In the particular case of the immigration ban, evidence quickly emerged that allegations of improper financial motives were overly hasty (although numerous other criticisms of his motives remain). Still, the mere fact that such an allegation circulated deserves attention because it illuminates the unprecedented situation the Trump presidency creates and the danger it poses to the process of governance. Unless Trump divests from his businesses or radically increases his transparency by, say, releasing his tax returns—both of which Trump or one of his spokespeople have explicitly ruled out—nearly every executive-branch decision will likely be intensely scrutinized for evidence that it was unduly affected by financial consideration. In other words, the president’s situation continually threatens a basic underlying principle of the rule of law: the idea that the government is discharging its duties in what it perceives to be the best interests of its people.

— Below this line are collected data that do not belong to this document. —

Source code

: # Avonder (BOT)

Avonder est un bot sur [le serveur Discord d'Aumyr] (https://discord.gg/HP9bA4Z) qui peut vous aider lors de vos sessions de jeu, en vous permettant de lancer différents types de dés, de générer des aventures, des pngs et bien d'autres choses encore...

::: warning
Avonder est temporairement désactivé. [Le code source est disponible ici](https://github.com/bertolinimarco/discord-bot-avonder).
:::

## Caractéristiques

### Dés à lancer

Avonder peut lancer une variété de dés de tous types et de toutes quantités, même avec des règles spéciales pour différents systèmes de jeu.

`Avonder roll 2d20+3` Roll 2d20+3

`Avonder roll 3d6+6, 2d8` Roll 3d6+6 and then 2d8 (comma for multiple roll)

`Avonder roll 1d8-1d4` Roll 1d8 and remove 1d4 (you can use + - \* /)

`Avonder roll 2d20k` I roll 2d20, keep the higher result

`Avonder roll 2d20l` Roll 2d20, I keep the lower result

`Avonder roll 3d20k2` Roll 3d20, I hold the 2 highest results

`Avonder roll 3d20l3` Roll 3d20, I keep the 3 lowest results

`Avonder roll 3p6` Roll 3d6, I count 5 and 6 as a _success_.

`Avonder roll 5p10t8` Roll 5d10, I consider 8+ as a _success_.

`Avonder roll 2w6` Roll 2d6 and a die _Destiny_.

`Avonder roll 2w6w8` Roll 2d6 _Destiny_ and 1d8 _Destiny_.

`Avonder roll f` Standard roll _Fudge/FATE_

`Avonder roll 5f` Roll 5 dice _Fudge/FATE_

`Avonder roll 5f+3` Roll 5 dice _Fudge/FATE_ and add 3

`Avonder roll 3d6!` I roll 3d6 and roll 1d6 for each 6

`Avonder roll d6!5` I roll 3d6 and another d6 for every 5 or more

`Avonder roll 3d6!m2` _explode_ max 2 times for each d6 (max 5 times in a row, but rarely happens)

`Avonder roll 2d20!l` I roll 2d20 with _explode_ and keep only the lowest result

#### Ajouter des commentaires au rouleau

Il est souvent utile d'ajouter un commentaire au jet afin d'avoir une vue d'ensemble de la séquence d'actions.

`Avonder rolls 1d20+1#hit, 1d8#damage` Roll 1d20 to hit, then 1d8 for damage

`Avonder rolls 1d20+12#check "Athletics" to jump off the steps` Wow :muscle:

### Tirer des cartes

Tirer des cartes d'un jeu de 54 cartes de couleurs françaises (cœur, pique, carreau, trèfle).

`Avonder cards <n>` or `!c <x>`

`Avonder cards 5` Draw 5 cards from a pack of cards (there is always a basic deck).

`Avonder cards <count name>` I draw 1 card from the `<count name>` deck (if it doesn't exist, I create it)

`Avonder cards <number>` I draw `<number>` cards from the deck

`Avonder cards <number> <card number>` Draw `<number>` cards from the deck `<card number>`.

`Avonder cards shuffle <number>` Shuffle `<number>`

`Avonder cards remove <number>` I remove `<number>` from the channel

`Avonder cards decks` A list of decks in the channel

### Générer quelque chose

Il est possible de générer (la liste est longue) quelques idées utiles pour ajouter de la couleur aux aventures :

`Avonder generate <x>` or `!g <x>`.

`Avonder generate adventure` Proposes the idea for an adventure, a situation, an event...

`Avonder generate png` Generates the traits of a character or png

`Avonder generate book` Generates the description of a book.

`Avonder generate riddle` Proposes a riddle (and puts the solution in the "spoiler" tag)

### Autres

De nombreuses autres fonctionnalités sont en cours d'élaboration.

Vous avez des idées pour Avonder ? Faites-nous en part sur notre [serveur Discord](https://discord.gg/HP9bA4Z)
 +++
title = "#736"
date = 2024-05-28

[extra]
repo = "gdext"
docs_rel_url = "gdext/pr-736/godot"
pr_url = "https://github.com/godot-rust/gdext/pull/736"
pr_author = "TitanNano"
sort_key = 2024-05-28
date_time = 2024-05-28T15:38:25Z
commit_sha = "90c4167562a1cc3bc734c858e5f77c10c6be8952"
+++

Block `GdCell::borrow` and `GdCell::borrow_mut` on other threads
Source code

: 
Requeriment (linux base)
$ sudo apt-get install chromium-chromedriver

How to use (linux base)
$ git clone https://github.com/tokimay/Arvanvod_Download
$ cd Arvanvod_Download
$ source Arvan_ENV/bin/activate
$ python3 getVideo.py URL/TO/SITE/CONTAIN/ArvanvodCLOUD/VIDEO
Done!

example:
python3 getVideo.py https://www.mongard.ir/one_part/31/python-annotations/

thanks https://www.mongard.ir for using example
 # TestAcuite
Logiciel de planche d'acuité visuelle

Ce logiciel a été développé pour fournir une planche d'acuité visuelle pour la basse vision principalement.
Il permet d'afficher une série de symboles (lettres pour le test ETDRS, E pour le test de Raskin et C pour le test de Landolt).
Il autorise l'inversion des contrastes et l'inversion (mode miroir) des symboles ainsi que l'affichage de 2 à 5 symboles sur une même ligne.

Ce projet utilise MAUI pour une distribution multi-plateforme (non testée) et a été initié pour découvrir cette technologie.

Ironically, Trump built his campaign largely on the idea that this was already occurring within the United States. For the better part of 18 months, he railed against his opponents as tools of a corrupt system that warped their interests and caused them to turn their backs on the common man for personal gain. During the primaries, he accused other candidates of being pawns for their biggest donors while openly bragging that he could use his billions to get them to support policies of his choosing. In the general election, he criticized Hillary Clinton for maintaining ties to her family’s eponymous foundation during her tenure as secretary of state, claiming that she was essentially running a pay-for-play operation and using the charity as a slush fund. He, of all people, would seem to recognize the role that perceived financial incentives can create in undermining the legitimacy of the government.